Schizophrenia, also known as Paranoid Schizophrenia, Disorganized Schizophrenia and Catatonic Schizophrenia, is a brain disorder that causes those affected to interpret reality in an abnormal fashion. It is the most chronic and disabling of all mental disorders, and while this disorder can often be managed, there is no cure. It hinders the ability of those suffering from it to care for themselves, becoming gradually worse over their lifetime.
The term Schizophrenia, while meaning “split mind”, is often confused with split or multiple personality disorders. In reality, the term “split mind” refers to the way Schizophrenia distorts a person’s ability to express emotion, think, behave in social settings and their perception of the world around them. Those suffering from Schizophrenia cannot tell the difference between what is real and what is imagined. Without treatment, they are stuck in a frightening and confusing world.
The severity of schizophrenia varies from person to person. There are several subtypes of this mental disorder, with the main ones being Paranoid, Disorganized and Catatonic Schizophrenia. Paranoid Schizophrenics believe that either certain people or all people are attempting to harm them, whether for punishment or revenge.
Variations of the Disease
They are usually fairly in control of their emotions, speech and actions, yet go out of their way to avoid being found or harmed by imaginary villains. Disorganized Schizophrenics often have trouble performing normal activities such as showering, dressing or preparing a meal. They are highly confused, incoherent and childish.
They may come across as emotionless and respond inappropriately to everyday situations. A Catatonic Schizophrenic is generally unable to move or speak. A few assume odd postures and stay in these positions, and may repeat everything said to them. They are at an increased risk of malnutrition or inflicting injury upon themselves.

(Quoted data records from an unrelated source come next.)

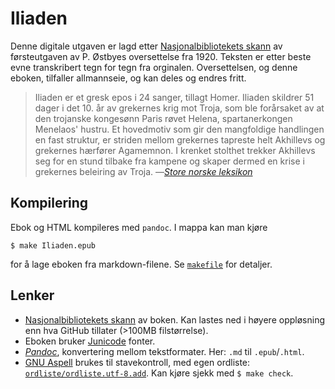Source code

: # Iliaden

Denne digitale utgaven er lagd etter [Nasjonalbibliotekets
skann](https://www.nb.no/items/URN:NBN:no-nb_digibok_2009102100002) av
førsteutgaven av P. Østbyes oversettelse fra 1920. Teksten er etter beste evne
transkribert tegn for tegn fra orginalen. Oversettelsen, og denne eboken,
tilfaller allmannseie, og kan deles og endres fritt.

> Iliaden er et gresk epos i 24 sanger, tillagt Homer. Iliaden skildrer 51
> dager i det 10. år av grekernes krig mot Troja, som ble forårsaket av at den
> trojanske kongesønn Paris røvet Helena, spartanerkongen Menelaos' hustru. Et
> hovedmotiv som gir den mangfoldige handlingen en fast struktur, er striden
> mellom grekernes tapreste helt Akhillevs og grekernes hærfører Agamemnon.
> I krenket stolthet trekker Akhillevs seg for en stund tilbake fra kampene og
> skaper dermed en krise i grekernes beleiring av Troja.
> —[*Store norske leksikon*](https://snl.no/Iliaden)

## Kompilering

Ebok og HTML kompileres med `pandoc`. I mappa kan man kjøre

    $ make Iliaden.epub

for å lage eboken fra markdown-filene. Se [`makefile`](makefile) for detaljer.

## Lenker

* [Nasjonalbibliotekets
  skann](https://www.nb.no/items/URN:NBN:no-nb_digibok_2009102100002) av boken.
  Kan lastes ned i høyere oppløsning enn hva GitHub tillater (>100MB filstørrelse).
* Eboken bruker [Junicode](https://junicode.sourceforge.io/) fonter.
* [*Pandoc*](https://pandoc.org/), konvertering mellom tekstformater. Her:
  `.md` til `.epub`/`.html`.
* [GNU Aspell](http://aspell.net/) brukes til stavekontroll, med egen ordliste:
  [`ordliste/ordliste.utf-8.add`](ordliste/ordliste.utf-8.add). Kan kjøre sjekk
  med `$ make check`.
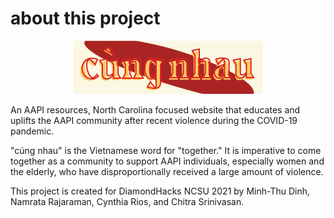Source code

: # about this project

<p align="center">
  <img src="https://github.com/mtldinh/cung-nhau/blob/main/logos/Artboard%202.png" alt="Horizontal logo for cung nhau"/>
</p>

<p>An AAPI resources, North Carolina focused website that educates and uplifts the AAPI community after recent violence during the COVID-19 pandemic.</p>

<p>"cúng nhau" is the Vietnamese word for "together." It is imperative to come together as a community to support AAPI individuals, especially women and
the elderly, who have disproportionally received a large amount of violence. </p>

<p>This project is created for DiamondHacks NCSU 2021 by Minh-Thu Dinh, Namrata Rajaraman, Cynthia Rios, and Chitra Srinivasan.</p>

The first signs of schizophrenia are sudden and severe changes in ability to perform tasks and in a patient’s personality. Symptoms typically begin in the teens or 20s in men, and in the 20s or 30s in women. It is highly uncommon for a child to be diagnosed with schizophrenia, and even rarer for those over 40 years old to develop symptoms. Signs and symptoms of this disorder or usually divided into four categories: positive, negative, cognitive and affective.
Positive symptoms include anything that distorts a person’s ability to function normally. Delusions, which cause a person to misinterpret an experience, are one of the most common symptoms. Hallucinations cause someone to see or hear things that do not exist. The most common hallucination is hearing voices, though hallucinations can affect any number of the five senses, even smell and touch. Thought disorders and disorganized behavior cause someone to mix words together and excessively lose their train of thought, as well as experience unpredictable anger or silliness.
Negative symptoms are often harder to detect, and includes losing the ability to function at a “normal” level (normal being the way a schizophrenic functioned before the onset of symptoms). Negative symptoms can be a withdrawal from society, loss of interest in usual activities, apparent lack in emotion, and an inability to make or stick to plans, neglect of hygiene and loss of motivation.
Cognitive symptoms affect a person’s way of thinking. These symptoms are usually the most apparent to others and the most disabling for the person suffering from them, because they affect one’s ability to go about their daily life. It is thought that those with schizophrenia are born with these symptoms, but they usually do not have a major impact until the disorder itself actually starts. Cognitive symptoms include a lapse or absence of memory, difficulty or inability to pay attention and issues making sense of spoken, written or implied information.
Affective symptoms cause the person to come across as odd, resulting in others avoiding or ignoring them. This leads to isolation, which contributes to a schizophrenic’s severe mood swings and/or depression. It is also common that those suffering from schizophrenia often entertain or act upon suicidal thoughts. Due to the nature of schizophrenia causing one to lose grasp of reality, it is often up to family or friends to find help for a loved one suffering because they are unable to see the problem them self.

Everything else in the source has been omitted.